Coca-Cola Blak (stylized as Coca-Cola BlāK) was a coffee-flavored cola introduced by The Coca-Cola Company in 2006 and discontinued in 2008. The mid-calorie drink was introduced first in France and subsequently in other markets, including Czech Republic, Slovakia, and Lithuania.

Coca-Cola Blak launched in the United States on April 3, and in Canada on August 29, 2006 in Toronto, Ontario, at Yonge–Dundas Square. In August 2007, trade magazine Beverage Digest noted that Coca-Cola would discontinue the drink within the United States.

The French and Canadian versions of Coca-Cola Blak were sweetened with sugar. The U.S. version of Coca-Cola Blak replaced sugar with high fructose corn syrup, aspartame, and acesulfame potassium.
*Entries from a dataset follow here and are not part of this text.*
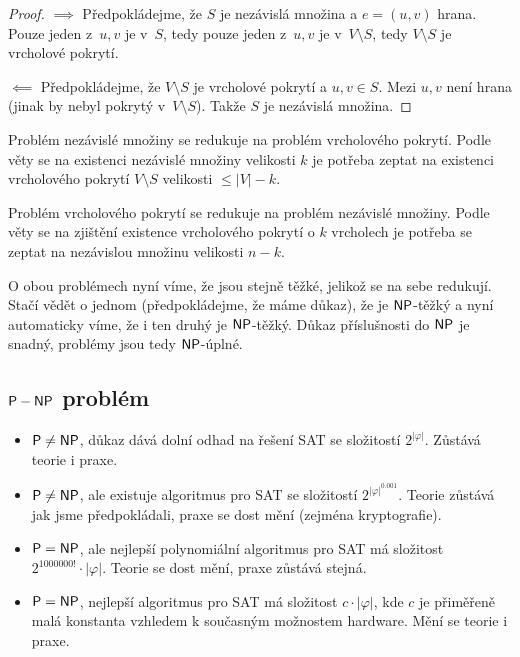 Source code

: \begin{proof}
$\implies$ Předpokládejme, že $S$ je nezávislá množina
a $e = (u,v)$ hrana. Pouze jeden z~$u,v$ je v~$S$,
tedy pouze jeden z~$u,v$ je v~$V \setminus S$, tedy $V \setminus S$ je
vrcholové pokrytí.

$\impliedby$ Předpokládejme, že $V \setminus S$ je vrcholové pokrytí
a $u, v \in S$. Mezi $u,v$ není hrana (jinak by nebyl pokrytý
v~$V \setminus S$). Takže $S$ je nezávislá množina.
\end{proof}

Problém nezávislé množiny se redukuje na problém vrcholového pokrytí.
Podle věty se na existenci nezávislé množiny velikosti $k$
je potřeba zeptat na existenci vrcholového pokrytí
$V \setminus S$ velikosti $ \leq \lvert V \rvert - k$.

Problém vrcholového pokrytí se redukuje na problém nezávislé množiny.
Podle věty se na zjištění existence vrcholového pokrytí o $k$ vrcholech
je potřeba se zeptat na nezávislou množinu velikosti $n-k$.

O obou problémech nyní víme, že jsou stejně těžké, jelikož se na sebe
redukují. Stačí vědět o jednom (předpokládejme, že máme důkaz), že je
${\mathsf{NP}}$-těžký a nyní automaticky víme, že i ten druhý je ${\mathsf{NP}}$-těžký.
Důkaz příslušnosti do ${\mathsf{NP}}$ je snadný, problémy jsou tedy ${\mathsf{NP}}$-úplné.

\subsection{${\mathsf{P}}-{\mathsf{NP}}$ problém}

\begin{itemize}
\item ${\mathsf{P}} \neq {\ensuremath{\mathsf{NP}}}$, důkaz dává dolní odhad na řešení SAT se složitostí
    $2^{\lvert\varphi\rvert}$.
    Zůstává teorie i praxe.

\item ${\mathsf{P}} \neq {\ensuremath{\mathsf{NP}}}$, ale existuje algoritmus pro SAT se složitostí
    $2^{\lvert\varphi\rvert^{0.001}}$.
    Teorie zůstává jak jsme předpokládali, praxe se
    dost mění (zejména kryptografie).

\item ${\mathsf{P}} = {\mathsf{NP}}$, ale nejlepší polynomiální algoritmus pro SAT má
    složitost $2^{1000000!} \cdot \lvert \varphi \rvert$.  Teorie se
    dost mění, praxe zůstává stejná.

\item ${\mathsf{P}} = {\mathsf{NP}}$, nejlepší algoritmus pro SAT má složitost
    $c \cdot \lvert \varphi \rvert$, kde $c$ je přiměřeně malá konstanta
    vzhledem k současným možnostem hardware.
    Mění se teorie i praxe.
\end{itemize}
Consumer Reports taste-testers found the French version to be less sweet and to contain more coffee flavor.

The American and Canadian versions had a plastic resealable cap on a glass bottle that resembled the classic Coke bottle, where the French/Czech version was a bottle shape formed in aluminum.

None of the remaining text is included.